I understand that being loyal to your experienced players is important, but what if your veterans are noticeably inferior options? Why did Julius Jones continue to receive carries instead of Justin Forsett? Several players were overused while more youthful and capable players waited on the sidelines. Sometimes this was frustrating to witness.
Loyalty, Part two.
Greg Knapp and Jim Mora have a good working relationship and a long history together, but was a post-season evaluation even necessary? Mora should’ve relieved this guy of his duties a long time ago. That is, of course, assuming that Hugh Millen knows what he is talking about. Seattle’s offense became a joke, and Knapp is the one who should’ve been held accountable.
I don’t think I could stomach listening to another post-game press conference with Jim Mora following a loss. I’ll pass on watching the Jim Mora Show following the game on Sundays. Even after embarrassing blowouts, Jim would applaud his team’s effort and point to signs of improvement, even when it was obvious the team was getting worse every week. I don’t want guys who try; I want guys who win.
Post-game, Part two.
How many times did Jim Mora use press conferences as an outlet to hold players accountable? Kickers shouldn’t cost the team games, more effort is needed, there need to be more “dirt-bags” on the offensive line. To be fair, we don’t know what actually happened in the locker room or behind closed doors. But I’d rather you just save that stuff for private and change the behavior by next Sunday.
The inmates were running the asylum.
As the season came to an end, it appeared as if the players had lost respect for the coaching staff. There was an obvious rift between coaches and players. You know it was getting bad when some of the players began to question the plays being called on the field. I mean, come on; could you even imagine T.J. Houshmandzadeh pouting on the sidelines and/or yelling into the face of Mike Holmgren?
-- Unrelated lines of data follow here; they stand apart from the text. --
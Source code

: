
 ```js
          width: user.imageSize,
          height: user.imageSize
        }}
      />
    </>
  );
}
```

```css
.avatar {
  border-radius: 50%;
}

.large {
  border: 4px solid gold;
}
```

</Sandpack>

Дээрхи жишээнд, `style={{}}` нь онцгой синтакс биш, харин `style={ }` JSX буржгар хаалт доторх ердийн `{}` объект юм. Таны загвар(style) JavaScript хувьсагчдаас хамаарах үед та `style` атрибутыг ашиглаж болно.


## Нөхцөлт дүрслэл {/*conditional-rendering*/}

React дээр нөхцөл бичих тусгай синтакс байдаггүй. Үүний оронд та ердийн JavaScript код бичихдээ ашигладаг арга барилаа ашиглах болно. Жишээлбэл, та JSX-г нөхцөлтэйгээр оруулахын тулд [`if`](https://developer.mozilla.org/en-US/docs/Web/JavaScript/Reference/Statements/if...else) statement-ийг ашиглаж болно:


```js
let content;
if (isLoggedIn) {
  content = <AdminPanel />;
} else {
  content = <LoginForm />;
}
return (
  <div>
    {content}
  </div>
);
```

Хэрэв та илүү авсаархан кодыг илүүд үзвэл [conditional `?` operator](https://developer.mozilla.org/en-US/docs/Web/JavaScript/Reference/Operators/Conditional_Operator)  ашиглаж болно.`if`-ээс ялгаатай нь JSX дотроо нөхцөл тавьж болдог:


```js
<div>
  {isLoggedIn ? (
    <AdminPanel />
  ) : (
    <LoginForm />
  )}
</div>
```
No presence on the sidelines.
Did you ever watch Mora wander around on the sidelines? He looked like a small child lost in public. With his arms folded, he quietly gazed into nowhere wondering why his team was down by two scores in the first quarter. The only time Mora ever showed any real emotion was when the referees made a questionable call – then the pouting began.
Jim Mora was Tim Ruskell’s coach.
None of us wanted to see Mike Holmgren leave. But Tim Ruskell was alright with the decision to move forward because he had hand-selected a replacement: Jim Mora Jr. After several seasons under Ruskell’s watch, there is not a playmaker on offense, the offensive line is without depth, and the defense still gives up too many points. We should’ve known he was going to pick a “great” coach.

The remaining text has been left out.